* Exercise description
Every entry must be given again exactly as it is written.

# # # # #

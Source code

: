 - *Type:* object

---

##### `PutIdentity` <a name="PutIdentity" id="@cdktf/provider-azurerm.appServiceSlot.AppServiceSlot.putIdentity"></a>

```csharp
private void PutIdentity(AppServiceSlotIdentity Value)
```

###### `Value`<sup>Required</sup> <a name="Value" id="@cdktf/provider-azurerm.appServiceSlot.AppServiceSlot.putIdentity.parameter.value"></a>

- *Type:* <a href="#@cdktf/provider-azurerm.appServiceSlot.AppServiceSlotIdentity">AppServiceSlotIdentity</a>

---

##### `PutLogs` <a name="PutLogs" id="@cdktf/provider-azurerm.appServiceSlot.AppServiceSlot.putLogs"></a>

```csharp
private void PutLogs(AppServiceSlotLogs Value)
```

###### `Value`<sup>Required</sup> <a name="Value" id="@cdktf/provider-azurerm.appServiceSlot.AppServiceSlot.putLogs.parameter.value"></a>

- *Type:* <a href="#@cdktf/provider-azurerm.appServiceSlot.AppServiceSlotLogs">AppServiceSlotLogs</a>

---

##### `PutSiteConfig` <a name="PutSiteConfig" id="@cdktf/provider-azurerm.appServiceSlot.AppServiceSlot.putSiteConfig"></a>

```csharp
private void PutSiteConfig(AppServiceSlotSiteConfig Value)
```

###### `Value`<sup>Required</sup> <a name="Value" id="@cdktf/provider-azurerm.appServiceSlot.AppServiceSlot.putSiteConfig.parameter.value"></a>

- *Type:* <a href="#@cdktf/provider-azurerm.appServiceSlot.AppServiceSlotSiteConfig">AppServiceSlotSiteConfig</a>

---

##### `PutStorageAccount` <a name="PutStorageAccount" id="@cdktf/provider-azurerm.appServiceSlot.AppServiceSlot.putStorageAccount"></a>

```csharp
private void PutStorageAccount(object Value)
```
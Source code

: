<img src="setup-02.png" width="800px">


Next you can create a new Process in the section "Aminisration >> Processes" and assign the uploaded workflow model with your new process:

# # # # #

* Solution to the problem
Source code

: - *Type:* object

---

##### `PutIdentity` <a name="PutIdentity" id="@cdktf/provider-azurerm.appServiceSlot.AppServiceSlot.putIdentity"></a>

```csharp
private void PutIdentity(AppServiceSlotIdentity Value)
```

###### `Value`<sup>Required</sup> <a name="Value" id="@cdktf/provider-azurerm.appServiceSlot.AppServiceSlot.putIdentity.parameter.value"></a>

- *Type:* <a href="#@cdktf/provider-azurerm.appServiceSlot.AppServiceSlotIdentity">AppServiceSlotIdentity</a>

---

##### `PutLogs` <a name="PutLogs" id="@cdktf/provider-azurerm.appServiceSlot.AppServiceSlot.putLogs"></a>

```csharp
private void PutLogs(AppServiceSlotLogs Value)
```

###### `Value`<sup>Required</sup> <a name="Value" id="@cdktf/provider-azurerm.appServiceSlot.AppServiceSlot.putLogs.parameter.value"></a>

- *Type:* <a href="#@cdktf/provider-azurerm.appServiceSlot.AppServiceSlotLogs">AppServiceSlotLogs</a>

---

##### `PutSiteConfig` <a name="PutSiteConfig" id="@cdktf/provider-azurerm.appServiceSlot.AppServiceSlot.putSiteConfig"></a>

```csharp
private void PutSiteConfig(AppServiceSlotSiteConfig Value)
```

###### `Value`<sup>Required</sup> <a name="Value" id="@cdktf/provider-azurerm.appServiceSlot.AppServiceSlot.putSiteConfig.parameter.value"></a>

- *Type:* <a href="#@cdktf/provider-azurerm.appServiceSlot.AppServiceSlotSiteConfig">AppServiceSlotSiteConfig</a>

---

##### `PutStorageAccount` <a name="PutStorageAccount" id="@cdktf/provider-azurerm.appServiceSlot.AppServiceSlot.putStorageAccount"></a>

```csharp
private void PutStorageAccount(object Value)
```
Source code

:<img src="setup-02.png" width="800px">


Next you can create a new Process in the section "Aminisration >> Processes" and assign the uploaded workflow model with your new process:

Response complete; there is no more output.